■ **WORK INSTRUCTIONS**: Each line of the material must be reproduced exactly; pictures stay out.

■ **AVAILABLE RECORDS**:
+===+
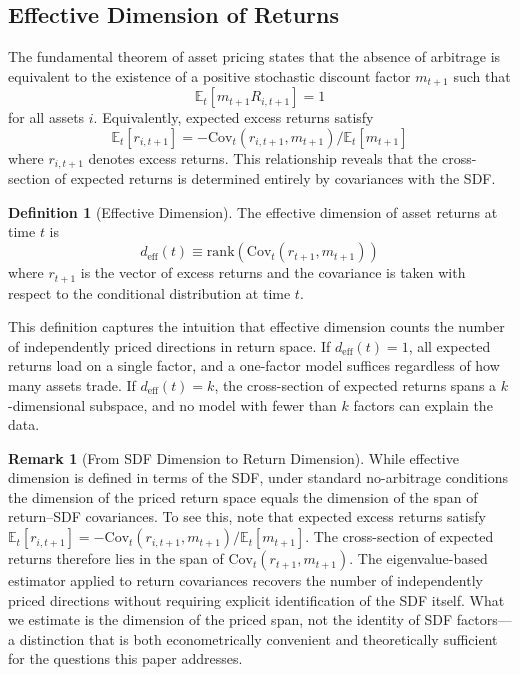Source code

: \documentclass[12pt,letterpaper]{article}
\theoremstyle{plain}
\theoremstyle{definition}
\newtheorem{definition}{Definition}
\newtheorem{remark}{Remark}
\newcommand{\E}{\mathbb{E}}
\newcommand{\Cov}{\mathrm{Cov}}
\newcommand{\rank}{\mathrm{rank}}
\newcommand{\SDF}{m}
\newcommand{\deff}{d_{\text{eff}}}
\begin{document}
\subsection{Effective Dimension of Returns}\label{subsec:dimension_def}

The fundamental theorem of asset pricing states that the absence of arbitrage is equivalent to the existence of a positive stochastic discount factor $\SDF_{t+1}$ such that
\begin{equation}\label{eq:sdf}
\E_t[\SDF_{t+1} R_{i,t+1}] = 1
\end{equation}
for all assets $i$. Equivalently, expected excess returns satisfy
\begin{equation}\label{eq:expected_return}
\E_t[r_{i,t+1}] = -\Cov_t(r_{i,t+1}, \SDF_{t+1}) / \E_t[\SDF_{t+1}]
\end{equation}
where $r_{i,t+1}$ denotes excess returns. This relationship reveals that the cross-section of expected returns is determined entirely by covariances with the SDF.

\begin{definition}[Effective Dimension]\label{def:effective_dim}
The effective dimension of asset returns at time $t$ is
\begin{equation}\label{eq:deff}
\deff(t) \equiv \rank\left(\Cov_t(r_{t+1}, \SDF_{t+1})\right)
\end{equation}
where $r_{t+1}$ is the vector of excess returns and the covariance is taken with respect to the conditional distribution at time $t$.
\end{definition}

This definition captures the intuition that effective dimension counts the number of independently priced directions in return space. If $\deff(t) = 1$, all expected returns load on a single factor, and a one-factor model suffices regardless of how many assets trade. If $\deff(t) = k$, the cross-section of expected returns spans a $k$-dimensional subspace, and no model with fewer than $k$ factors can explain the data.

\begin{remark}[From SDF Dimension to Return Dimension]\label{rem:sdf_return}
While effective dimension is defined in terms of the SDF, under standard no-arbitrage conditions the dimension of the priced return space equals the dimension of the span of return--SDF covariances. To see this, note that expected excess returns satisfy $\E_t[r_{i,t+1}] = -\Cov_t(r_{i,t+1}, \SDF_{t+1})/\E_t[\SDF_{t+1}]$. The cross-section of expected returns therefore lies in the span of $\Cov_t(r_{t+1}, \SDF_{t+1})$. The eigenvalue-based estimator applied to return covariances recovers the number of independently priced directions without requiring explicit identification of the SDF itself. What we estimate is the dimension of the priced span, not the identity of SDF factors---a distinction that is both econometrically convenient and theoretically sufficient for the questions this paper addresses.
\end{remark}
\end{document}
+===+
■ **EXERCISE RESPONSE**:
Source code

: \documentclass[12pt,letterpaper]{article}
\theoremstyle{plain}
\theoremstyle{definition}
\newtheorem{definition}{Definition}
\newtheorem{remark}{Remark}
\newcommand{\E}{\mathbb{E}}
\newcommand{\Cov}{\mathrm{Cov}}
\newcommand{\rank}{\mathrm{rank}}
\newcommand{\SDF}{m}
\newcommand{\deff}{d_{\text{eff}}}
\begin{document}
\subsection{Effective Dimension of Returns}\label{subsec:dimension_def}

The fundamental theorem of asset pricing states that the absence of arbitrage is equivalent to the existence of a positive stochastic discount factor $\SDF_{t+1}$ such that
\begin{equation}\label{eq:sdf}
\E_t[\SDF_{t+1} R_{i,t+1}] = 1
\end{equation}
for all assets $i$. Equivalently, expected excess returns satisfy
\begin{equation}\label{eq:expected_return}
\E_t[r_{i,t+1}] = -\Cov_t(r_{i,t+1}, \SDF_{t+1}) / \E_t[\SDF_{t+1}]
\end{equation}
where $r_{i,t+1}$ denotes excess returns. This relationship reveals that the cross-section of expected returns is determined entirely by covariances with the SDF.

\begin{definition}[Effective Dimension]\label{def:effective_dim}
The effective dimension of asset returns at time $t$ is
\begin{equation}\label{eq:deff}
\deff(t) \equiv \rank\left(\Cov_t(r_{t+1}, \SDF_{t+1})\right)
\end{equation}
where $r_{t+1}$ is the vector of excess returns and the covariance is taken with respect to the conditional distribution at time $t$.
\end{definition}

This definition captures the intuition that effective dimension counts the number of independently priced directions in return space. If $\deff(t) = 1$, all expected returns load on a single factor, and a one-factor model suffices regardless of how many assets trade. If $\deff(t) = k$, the cross-section of expected returns spans a $k$-dimensional subspace, and no model with fewer than $k$ factors can explain the data.

\begin{remark}[From SDF Dimension to Return Dimension]\label{rem:sdf_return}
While effective dimension is defined in terms of the SDF, under standard no-arbitrage conditions the dimension of the priced return space equals the dimension of the span of return--SDF covariances. To see this, note that expected excess returns satisfy $\E_t[r_{i,t+1}] = -\Cov_t(r_{i,t+1}, \SDF_{t+1})/\E_t[\SDF_{t+1}]$. The cross-section of expected returns therefore lies in the span of $\Cov_t(r_{t+1}, \SDF_{t+1})$. The eigenvalue-based estimator applied to return covariances recovers the number of independently priced directions without requiring explicit identification of the SDF itself. What we estimate is the dimension of the priced span, not the identity of SDF factors---a distinction that is both econometrically convenient and theoretically sufficient for the questions this paper addresses.
\end{remark}
\end{document}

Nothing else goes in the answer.